YOUR OBJECTIVE:
Search the listing below for the line containing "over time: 2018|92,253.31|". From there through the line containing "1. [TF四代ocean eyes转场挑战]-[2242444]", transcribe every line exactly, both ends included.

+++++

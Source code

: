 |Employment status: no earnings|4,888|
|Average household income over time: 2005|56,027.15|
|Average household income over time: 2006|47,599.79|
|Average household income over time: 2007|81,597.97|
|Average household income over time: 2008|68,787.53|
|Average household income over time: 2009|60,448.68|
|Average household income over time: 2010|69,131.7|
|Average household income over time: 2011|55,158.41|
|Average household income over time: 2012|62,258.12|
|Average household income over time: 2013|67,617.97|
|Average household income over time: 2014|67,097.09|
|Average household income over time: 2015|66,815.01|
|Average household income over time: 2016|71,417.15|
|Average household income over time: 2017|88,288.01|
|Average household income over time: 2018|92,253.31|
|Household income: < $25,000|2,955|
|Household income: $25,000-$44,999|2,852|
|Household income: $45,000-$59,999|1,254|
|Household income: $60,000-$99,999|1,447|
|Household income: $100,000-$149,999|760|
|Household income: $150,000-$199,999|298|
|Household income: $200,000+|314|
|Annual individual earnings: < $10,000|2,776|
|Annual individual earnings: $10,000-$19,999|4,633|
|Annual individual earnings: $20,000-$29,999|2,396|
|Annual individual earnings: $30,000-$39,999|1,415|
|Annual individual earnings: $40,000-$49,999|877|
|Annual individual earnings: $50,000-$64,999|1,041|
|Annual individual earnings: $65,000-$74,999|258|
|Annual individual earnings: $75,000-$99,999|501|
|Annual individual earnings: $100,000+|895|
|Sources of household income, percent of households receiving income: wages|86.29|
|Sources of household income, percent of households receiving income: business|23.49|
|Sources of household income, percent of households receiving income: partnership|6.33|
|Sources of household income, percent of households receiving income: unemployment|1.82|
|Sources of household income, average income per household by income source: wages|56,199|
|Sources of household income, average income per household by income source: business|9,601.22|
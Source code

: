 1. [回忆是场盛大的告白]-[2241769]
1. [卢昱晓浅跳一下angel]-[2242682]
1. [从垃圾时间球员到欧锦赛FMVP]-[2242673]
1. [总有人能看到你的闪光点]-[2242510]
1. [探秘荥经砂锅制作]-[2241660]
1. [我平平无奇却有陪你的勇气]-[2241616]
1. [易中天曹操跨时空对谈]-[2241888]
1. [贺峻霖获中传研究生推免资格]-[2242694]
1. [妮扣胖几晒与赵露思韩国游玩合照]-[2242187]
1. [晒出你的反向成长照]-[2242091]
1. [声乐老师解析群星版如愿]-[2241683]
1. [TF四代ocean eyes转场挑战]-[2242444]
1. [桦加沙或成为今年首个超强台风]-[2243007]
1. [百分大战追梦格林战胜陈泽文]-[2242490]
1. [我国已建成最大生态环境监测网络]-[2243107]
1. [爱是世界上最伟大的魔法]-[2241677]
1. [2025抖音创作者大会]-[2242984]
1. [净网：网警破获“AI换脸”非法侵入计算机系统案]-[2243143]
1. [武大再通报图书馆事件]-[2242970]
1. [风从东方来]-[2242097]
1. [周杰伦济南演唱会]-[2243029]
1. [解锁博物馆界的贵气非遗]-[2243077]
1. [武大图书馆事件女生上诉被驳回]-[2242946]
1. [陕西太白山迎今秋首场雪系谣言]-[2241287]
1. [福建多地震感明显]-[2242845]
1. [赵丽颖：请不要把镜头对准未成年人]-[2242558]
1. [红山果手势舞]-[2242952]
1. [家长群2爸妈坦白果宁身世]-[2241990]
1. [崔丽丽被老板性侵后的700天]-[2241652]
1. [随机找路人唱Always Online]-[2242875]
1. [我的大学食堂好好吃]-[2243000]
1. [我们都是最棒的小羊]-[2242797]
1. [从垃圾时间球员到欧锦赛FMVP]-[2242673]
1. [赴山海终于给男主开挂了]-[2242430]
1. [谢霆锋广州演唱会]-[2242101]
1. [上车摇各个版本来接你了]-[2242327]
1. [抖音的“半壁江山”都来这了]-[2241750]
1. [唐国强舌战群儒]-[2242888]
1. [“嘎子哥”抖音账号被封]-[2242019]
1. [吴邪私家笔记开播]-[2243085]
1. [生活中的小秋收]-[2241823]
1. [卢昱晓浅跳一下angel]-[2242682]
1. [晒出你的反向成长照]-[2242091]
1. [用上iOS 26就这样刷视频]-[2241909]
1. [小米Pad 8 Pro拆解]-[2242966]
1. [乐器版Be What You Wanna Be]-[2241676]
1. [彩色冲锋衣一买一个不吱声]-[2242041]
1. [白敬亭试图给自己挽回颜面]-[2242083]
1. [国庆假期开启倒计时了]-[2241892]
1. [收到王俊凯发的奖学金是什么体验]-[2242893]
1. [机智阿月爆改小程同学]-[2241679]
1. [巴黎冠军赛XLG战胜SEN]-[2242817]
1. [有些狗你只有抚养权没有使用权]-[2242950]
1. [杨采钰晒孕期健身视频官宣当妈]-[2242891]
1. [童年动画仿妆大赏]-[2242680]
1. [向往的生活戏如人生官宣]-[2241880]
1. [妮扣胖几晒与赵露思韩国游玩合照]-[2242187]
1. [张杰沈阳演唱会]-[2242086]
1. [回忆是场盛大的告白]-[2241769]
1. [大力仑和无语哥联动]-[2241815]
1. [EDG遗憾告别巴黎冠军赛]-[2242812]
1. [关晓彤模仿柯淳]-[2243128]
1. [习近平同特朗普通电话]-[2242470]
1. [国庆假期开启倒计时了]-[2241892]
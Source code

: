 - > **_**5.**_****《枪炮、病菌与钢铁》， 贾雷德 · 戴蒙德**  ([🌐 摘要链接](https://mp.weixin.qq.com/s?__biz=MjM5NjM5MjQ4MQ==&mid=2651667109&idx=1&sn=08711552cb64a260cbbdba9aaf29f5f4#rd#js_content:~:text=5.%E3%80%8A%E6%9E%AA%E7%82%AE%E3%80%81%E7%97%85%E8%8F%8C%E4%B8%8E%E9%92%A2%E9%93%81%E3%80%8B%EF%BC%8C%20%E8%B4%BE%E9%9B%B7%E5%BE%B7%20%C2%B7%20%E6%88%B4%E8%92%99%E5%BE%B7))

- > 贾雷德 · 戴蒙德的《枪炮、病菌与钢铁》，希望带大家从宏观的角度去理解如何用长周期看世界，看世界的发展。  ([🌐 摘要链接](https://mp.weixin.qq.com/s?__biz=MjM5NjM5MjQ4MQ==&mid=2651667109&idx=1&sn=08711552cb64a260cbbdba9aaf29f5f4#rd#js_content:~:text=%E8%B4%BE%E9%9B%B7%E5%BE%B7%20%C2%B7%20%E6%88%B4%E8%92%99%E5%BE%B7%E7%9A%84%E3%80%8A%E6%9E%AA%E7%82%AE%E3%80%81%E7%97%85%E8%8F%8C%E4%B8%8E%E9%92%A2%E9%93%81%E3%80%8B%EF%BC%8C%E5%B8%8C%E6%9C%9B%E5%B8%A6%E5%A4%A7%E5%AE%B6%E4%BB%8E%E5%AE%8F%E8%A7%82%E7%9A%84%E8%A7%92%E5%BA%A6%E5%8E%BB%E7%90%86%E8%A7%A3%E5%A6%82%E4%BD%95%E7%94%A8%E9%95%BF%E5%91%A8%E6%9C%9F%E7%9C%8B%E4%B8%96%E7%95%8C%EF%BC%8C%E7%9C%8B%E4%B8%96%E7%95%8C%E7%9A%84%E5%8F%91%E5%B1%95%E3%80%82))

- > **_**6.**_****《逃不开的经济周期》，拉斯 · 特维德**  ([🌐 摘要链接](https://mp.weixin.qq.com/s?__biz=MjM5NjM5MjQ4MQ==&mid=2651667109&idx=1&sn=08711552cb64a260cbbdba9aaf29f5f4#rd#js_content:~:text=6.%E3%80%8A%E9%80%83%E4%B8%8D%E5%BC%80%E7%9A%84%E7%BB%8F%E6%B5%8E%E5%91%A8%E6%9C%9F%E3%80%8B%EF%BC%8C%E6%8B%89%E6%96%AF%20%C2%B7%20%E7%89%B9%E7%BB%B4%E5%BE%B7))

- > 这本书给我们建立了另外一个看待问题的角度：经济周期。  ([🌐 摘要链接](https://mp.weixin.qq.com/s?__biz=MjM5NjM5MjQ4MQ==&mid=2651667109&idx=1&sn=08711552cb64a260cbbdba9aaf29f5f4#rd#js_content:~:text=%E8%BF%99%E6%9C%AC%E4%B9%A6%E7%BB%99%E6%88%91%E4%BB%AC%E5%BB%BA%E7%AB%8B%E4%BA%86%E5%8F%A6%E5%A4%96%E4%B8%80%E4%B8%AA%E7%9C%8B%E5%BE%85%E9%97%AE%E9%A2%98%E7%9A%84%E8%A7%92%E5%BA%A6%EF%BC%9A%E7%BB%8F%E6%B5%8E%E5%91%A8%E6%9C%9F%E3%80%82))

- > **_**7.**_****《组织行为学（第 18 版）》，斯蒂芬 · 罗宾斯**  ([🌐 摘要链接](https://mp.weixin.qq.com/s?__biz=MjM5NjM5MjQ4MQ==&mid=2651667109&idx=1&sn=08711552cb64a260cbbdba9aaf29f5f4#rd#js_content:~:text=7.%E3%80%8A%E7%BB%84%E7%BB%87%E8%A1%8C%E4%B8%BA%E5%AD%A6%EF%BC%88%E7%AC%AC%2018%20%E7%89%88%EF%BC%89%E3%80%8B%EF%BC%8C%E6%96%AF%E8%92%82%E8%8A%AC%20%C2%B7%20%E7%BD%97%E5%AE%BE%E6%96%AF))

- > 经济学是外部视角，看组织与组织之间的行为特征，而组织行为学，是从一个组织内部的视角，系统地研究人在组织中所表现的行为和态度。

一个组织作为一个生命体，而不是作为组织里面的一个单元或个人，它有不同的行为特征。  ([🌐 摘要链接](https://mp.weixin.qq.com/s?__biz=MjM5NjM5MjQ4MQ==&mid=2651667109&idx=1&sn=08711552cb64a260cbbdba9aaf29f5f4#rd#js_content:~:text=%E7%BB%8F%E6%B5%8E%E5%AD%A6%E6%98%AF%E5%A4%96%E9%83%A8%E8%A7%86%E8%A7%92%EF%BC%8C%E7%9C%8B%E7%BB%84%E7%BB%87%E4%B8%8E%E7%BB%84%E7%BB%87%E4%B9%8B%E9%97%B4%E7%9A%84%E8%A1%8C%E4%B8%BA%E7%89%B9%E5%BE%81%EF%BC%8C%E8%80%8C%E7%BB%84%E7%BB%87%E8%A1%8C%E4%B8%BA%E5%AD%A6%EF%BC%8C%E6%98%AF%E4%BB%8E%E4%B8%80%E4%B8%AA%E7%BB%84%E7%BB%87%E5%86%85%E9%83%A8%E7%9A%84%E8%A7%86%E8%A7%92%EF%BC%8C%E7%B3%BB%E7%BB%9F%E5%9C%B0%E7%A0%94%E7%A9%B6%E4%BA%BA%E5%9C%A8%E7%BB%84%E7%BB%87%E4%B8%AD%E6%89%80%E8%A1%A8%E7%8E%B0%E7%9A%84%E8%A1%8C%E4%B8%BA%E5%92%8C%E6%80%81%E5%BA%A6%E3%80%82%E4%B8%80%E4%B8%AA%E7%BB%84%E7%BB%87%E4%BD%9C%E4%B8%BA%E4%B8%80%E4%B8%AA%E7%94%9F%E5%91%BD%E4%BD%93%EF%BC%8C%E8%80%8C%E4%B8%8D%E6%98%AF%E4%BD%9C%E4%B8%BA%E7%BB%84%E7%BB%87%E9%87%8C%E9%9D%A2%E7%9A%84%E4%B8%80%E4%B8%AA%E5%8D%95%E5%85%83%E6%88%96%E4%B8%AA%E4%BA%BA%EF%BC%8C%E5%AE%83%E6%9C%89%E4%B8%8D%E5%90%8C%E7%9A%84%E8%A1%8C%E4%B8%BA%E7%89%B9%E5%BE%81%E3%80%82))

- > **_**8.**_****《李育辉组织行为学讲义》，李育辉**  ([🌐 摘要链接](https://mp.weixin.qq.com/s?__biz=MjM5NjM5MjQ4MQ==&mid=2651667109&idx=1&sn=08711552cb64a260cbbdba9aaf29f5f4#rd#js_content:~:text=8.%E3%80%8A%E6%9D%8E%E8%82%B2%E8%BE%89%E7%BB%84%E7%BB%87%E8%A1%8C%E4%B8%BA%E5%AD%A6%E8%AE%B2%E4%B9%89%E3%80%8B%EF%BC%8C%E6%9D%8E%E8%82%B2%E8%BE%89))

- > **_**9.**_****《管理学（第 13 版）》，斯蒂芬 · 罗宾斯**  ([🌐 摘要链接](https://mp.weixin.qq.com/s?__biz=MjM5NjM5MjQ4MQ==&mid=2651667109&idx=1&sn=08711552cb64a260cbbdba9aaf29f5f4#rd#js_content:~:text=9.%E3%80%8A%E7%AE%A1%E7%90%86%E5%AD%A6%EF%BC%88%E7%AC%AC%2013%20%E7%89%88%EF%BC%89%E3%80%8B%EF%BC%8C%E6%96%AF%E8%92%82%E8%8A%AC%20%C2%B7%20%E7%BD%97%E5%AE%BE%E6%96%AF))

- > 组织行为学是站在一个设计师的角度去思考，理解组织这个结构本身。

+++++

SOLUTION FOR THIS TASK:
|Average household income over time: 2018|92,253.31|
|Household income: < $25,000|2,955|
|Household income: $25,000-$44,999|2,852|
|Household income: $45,000-$59,999|1,254|
|Household income: $60,000-$99,999|1,447|
|Household income: $100,000-$149,999|760|
|Household income: $150,000-$199,999|298|
|Household income: $200,000+|314|
|Annual individual earnings: < $10,000|2,776|
|Annual individual earnings: $10,000-$19,999|4,633|
|Annual individual earnings: $20,000-$29,999|2,396|
|Annual individual earnings: $30,000-$39,999|1,415|
|Annual individual earnings: $40,000-$49,999|877|
|Annual individual earnings: $50,000-$64,999|1,041|
|Annual individual earnings: $65,000-$74,999|258|
|Annual individual earnings: $75,000-$99,999|501|
|Annual individual earnings: $100,000+|895|
|Sources of household income, percent of households receiving income: wages|86.29|
|Sources of household income, percent of households receiving income: business|23.49|
|Sources of household income, percent of households receiving income: partnership|6.33|
|Sources of household income, percent of households receiving income: unemployment|1.82|
|Sources of household income, average income per household by income source: wages|56,199|
|Sources of household income, average income per household by income source: business|9,601.22|
Source code

: 1. [回忆是场盛大的告白]-[2241769]
1. [卢昱晓浅跳一下angel]-[2242682]
1. [从垃圾时间球员到欧锦赛FMVP]-[2242673]
1. [总有人能看到你的闪光点]-[2242510]
1. [探秘荥经砂锅制作]-[2241660]
1. [我平平无奇却有陪你的勇气]-[2241616]
1. [易中天曹操跨时空对谈]-[2241888]
1. [贺峻霖获中传研究生推免资格]-[2242694]
1. [妮扣胖几晒与赵露思韩国游玩合照]-[2242187]
1. [晒出你的反向成长照]-[2242091]
1. [声乐老师解析群星版如愿]-[2241683]
1. [TF四代ocean eyes转场挑战]-[2242444]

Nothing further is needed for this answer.